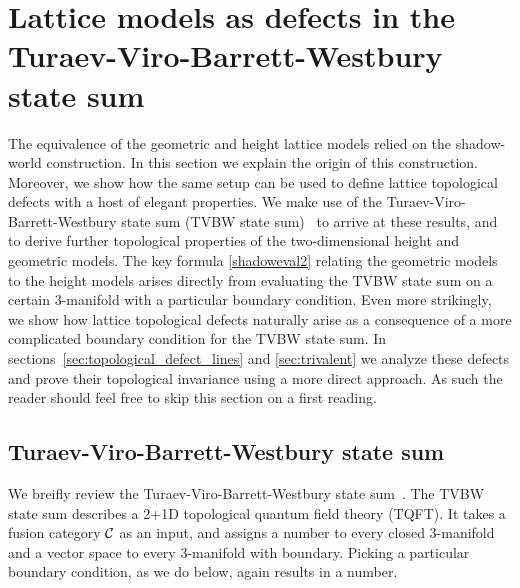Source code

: 
\section{Lattice models as defects in the Turaev-Viro-Barrett-Westbury state sum}
\label{modules}


 
 
The equivalence of the geometric and height lattice models relied on the shadow-world construction.
In this section we explain the origin of this construction. Moreover, we show how the same setup can be used to 
define lattice topological defects with a host of elegant properties. We make use of the Turaev-Viro-Barrett-Westbury state sum (TVBW state sum)~\cite{TuraevViro1992,Barrett1996} to arrive at these results, and to 
derive further topological properties of the two-dimensional height and geometric models.
The key formula \eqref{shadoweval2} relating the geometric models to the height models arises directly from evaluating the TVBW state sum on a certain 3-manifold with a particular boundary condition. Even more strikingly, we show how lattice topological defects naturally arise as a consequence of a more complicated boundary condition for the TVBW state sum. In sections~\ref{sec:topological_defect_lines} and \ref{sec:trivalent} we analyze these defects and prove their topological invariance using a more direct approach.  As such the reader should feel free to skip this section on a first reading.


\subsection{Turaev-Viro-Barrett-Westbury state sum}
\label{TVBW state sumwBdry}
We breifly review the Turaev-Viro-Barrett-Westbury state sum~\cite{TuraevViro1992,Barrett1996}.
The TVBW state sum describes a 2+1D topological quantum field theory (TQFT). 
It takes a fusion category $\mcc$ as an input, 
and assigns a number to every closed 3-manifold and a vector space to every 3-manifold with boundary. 
Picking a particular boundary condition, as we do below, again results in a number. 

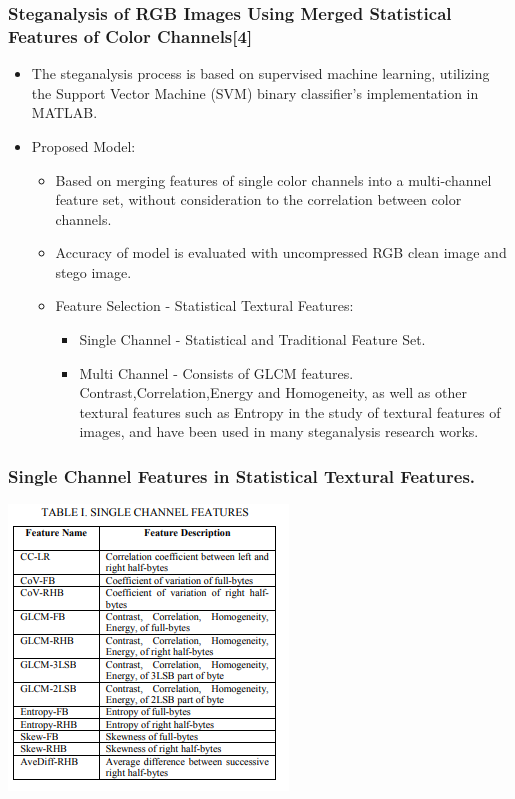 \documentclass{beamer} %
\theoremstyle{definition} %
\begin{document}
\begin{frame}
\frametitle{Steganalysis of RGB Images Using Merged Statistical Features of Color Channels[4]  }
\begin{itemize}
	\item The steganalysis process is based on supervised machine learning, utilizing the Support Vector Machine (SVM) binary classifier’s implementation in MATLAB. 
	\item Proposed Model:
	\begin{itemize}
        \item{Based on merging features of single color channels into a multi-channel feature set, without consideration to the correlation between color channels.}
        \item{Accuracy of model is evaluated with uncompressed RGB clean image and stego image.}
     \item Feature Selection - Statistical Textural Features:
     \begin{itemize}
     	\item Single Channel - Statistical and Traditional Feature Set. 
     	\item Multi Channel -  Consists of GLCM features. Contrast,Correlation,Energy and Homogeneity, as well as other textural features such as Entropy in the study of textural features of images, and have been used in many steganalysis research works.
     \end{itemize}
	\end{itemize}
\end{itemize}
\end{frame}

\begin{frame}
\frametitle{Single Channel Features in Statistical Textural Features.  }
\includegraphics[scale=1.0]{singleChannelFeatures.png}
\end{frame}
\end{document}
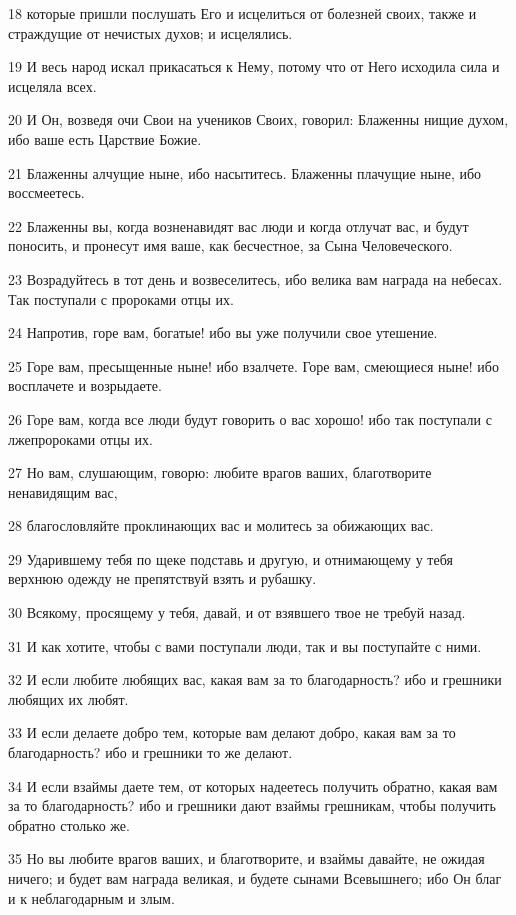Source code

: \par 18 которые пришли послушать Его и исцелиться от болезней своих, также и страждущие от нечистых духов; и исцелялись.
\par 19 И весь народ искал прикасаться к Нему, потому что от Него исходила сила и исцеляла всех.
\par 20 И Он, возведя очи Свои на учеников Своих, говорил: Блаженны нищие духом, ибо ваше есть Царствие Божие.
\par 21 Блаженны алчущие ныне, ибо насытитесь. Блаженны плачущие ныне, ибо воссмеетесь.
\par 22 Блаженны вы, когда возненавидят вас люди и когда отлучат вас, и будут поносить, и пронесут имя ваше, как бесчестное, за Сына Человеческого.
\par 23 Возрадуйтесь в тот день и возвеселитесь, ибо велика вам награда на небесах. Так поступали с пророками отцы их.
\par 24 Напротив, горе вам, богатые! ибо вы уже получили свое утешение.
\par 25 Горе вам, пресыщенные ныне! ибо взалчете. Горе вам, смеющиеся ныне! ибо восплачете и возрыдаете.
\par 26 Горе вам, когда все люди будут говорить о вас хорошо! ибо так поступали с лжепророками отцы их.
\par 27 Но вам, слушающим, говорю: любите врагов ваших, благотворите ненавидящим вас,
\par 28 благословляйте проклинающих вас и молитесь за обижающих вас.
\par 29 Ударившему тебя по щеке подставь и другую, и отнимающему у тебя верхнюю одежду не препятствуй взять и рубашку.
\par 30 Всякому, просящему у тебя, давай, и от взявшего твое не требуй назад.
\par 31 И как хотите, чтобы с вами поступали люди, так и вы поступайте с ними.
\par 32 И если любите любящих вас, какая вам за то благодарность? ибо и грешники любящих их любят.
\par 33 И если делаете добро тем, которые вам делают добро, какая вам за то благодарность? ибо и грешники то же делают.
\par 34 И если взаймы даете тем, от которых надеетесь получить обратно, какая вам за то благодарность? ибо и грешники дают взаймы грешникам, чтобы получить обратно столько же.
\par 35 Но вы любите врагов ваших, и благотворите, и взаймы давайте, не ожидая ничего; и будет вам награда великая, и будете сынами Всевышнего; ибо Он благ и к неблагодарным и злым.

▶ _Task requirements_: Except for the pictures, set down all of the records exactly.

▶ _Your solution_:
Source code

: 
\section{Lattice models as defects in the Turaev-Viro-Barrett-Westbury state sum}
\label{modules}


 
 
The equivalence of the geometric and height lattice models relied on the shadow-world construction.
In this section we explain the origin of this construction. Moreover, we show how the same setup can be used to 
define lattice topological defects with a host of elegant properties. We make use of the Turaev-Viro-Barrett-Westbury state sum (TVBW state sum)~\cite{TuraevViro1992,Barrett1996} to arrive at these results, and to 
derive further topological properties of the two-dimensional height and geometric models.
The key formula \eqref{shadoweval2} relating the geometric models to the height models arises directly from evaluating the TVBW state sum on a certain 3-manifold with a particular boundary condition. Even more strikingly, we show how lattice topological defects naturally arise as a consequence of a more complicated boundary condition for the TVBW state sum. In sections~\ref{sec:topological_defect_lines} and \ref{sec:trivalent} we analyze these defects and prove their topological invariance using a more direct approach.  As such the reader should feel free to skip this section on a first reading.


\subsection{Turaev-Viro-Barrett-Westbury state sum}
\label{TVBW state sumwBdry}
We breifly review the Turaev-Viro-Barrett-Westbury state sum~\cite{TuraevViro1992,Barrett1996}.
The TVBW state sum describes a 2+1D topological quantum field theory (TQFT). 
It takes a fusion category $\mcc$ as an input, 
and assigns a number to every closed 3-manifold and a vector space to every 3-manifold with boundary. 
Picking a particular boundary condition, as we do below, again results in a number. 

 \documentclass{beamer} %
\theoremstyle{definition} %
\begin{document}
\begin{frame}
\frametitle{Steganalysis of RGB Images Using Merged Statistical Features of Color Channels[4]  }
\begin{itemize}
	\item The steganalysis process is based on supervised machine learning, utilizing the Support Vector Machine (SVM) binary classifier’s implementation in MATLAB. 
	\item Proposed Model:
	\begin{itemize}
        \item{Based on merging features of single color channels into a multi-channel feature set, without consideration to the correlation between color channels.}
        \item{Accuracy of model is evaluated with uncompressed RGB clean image and stego image.}
     \item Feature Selection - Statistical Textural Features:
     \begin{itemize}
     	\item Single Channel - Statistical and Traditional Feature Set. 
     	\item Multi Channel -  Consists of GLCM features. Contrast,Correlation,Energy and Homogeneity, as well as other textural features such as Entropy in the study of textural features of images, and have been used in many steganalysis research works.
     \end{itemize}
	\end{itemize}
\end{itemize}
\end{frame}

\begin{frame}
\frametitle{Single Channel Features in Statistical Textural Features.  }
\includegraphics[scale=1.0]{singleChannelFeatures.png}
\end{frame}
\end{document}
Source code

: \par 18 которые пришли послушать Его и исцелиться от болезней своих, также и страждущие от нечистых духов; и исцелялись.
\par 19 И весь народ искал прикасаться к Нему, потому что от Него исходила сила и исцеляла всех.
\par 20 И Он, возведя очи Свои на учеников Своих, говорил: Блаженны нищие духом, ибо ваше есть Царствие Божие.
\par 21 Блаженны алчущие ныне, ибо насытитесь. Блаженны плачущие ныне, ибо воссмеетесь.
\par 22 Блаженны вы, когда возненавидят вас люди и когда отлучат вас, и будут поносить, и пронесут имя ваше, как бесчестное, за Сына Человеческого.
\par 23 Возрадуйтесь в тот день и возвеселитесь, ибо велика вам награда на небесах. Так поступали с пророками отцы их.
\par 24 Напротив, горе вам, богатые! ибо вы уже получили свое утешение.
\par 25 Горе вам, пресыщенные ныне! ибо взалчете. Горе вам, смеющиеся ныне! ибо восплачете и возрыдаете.
\par 26 Горе вам, когда все люди будут говорить о вас хорошо! ибо так поступали с лжепророками отцы их.
\par 27 Но вам, слушающим, говорю: любите врагов ваших, благотворите ненавидящим вас,
\par 28 благословляйте проклинающих вас и молитесь за обижающих вас.
\par 29 Ударившему тебя по щеке подставь и другую, и отнимающему у тебя верхнюю одежду не препятствуй взять и рубашку.
\par 30 Всякому, просящему у тебя, давай, и от взявшего твое не требуй назад.
\par 31 И как хотите, чтобы с вами поступали люди, так и вы поступайте с ними.
\par 32 И если любите любящих вас, какая вам за то благодарность? ибо и грешники любящих их любят.
\par 33 И если делаете добро тем, которые вам делают добро, какая вам за то благодарность? ибо и грешники то же делают.
\par 34 И если взаймы даете тем, от которых надеетесь получить обратно, какая вам за то благодарность? ибо и грешники дают взаймы грешникам, чтобы получить обратно столько же.
\par 35 Но вы любите врагов ваших, и благотворите, и взаймы давайте, не ожидая ничего; и будет вам награда великая, и будете сынами Всевышнего; ибо Он благ и к неблагодарным и злым.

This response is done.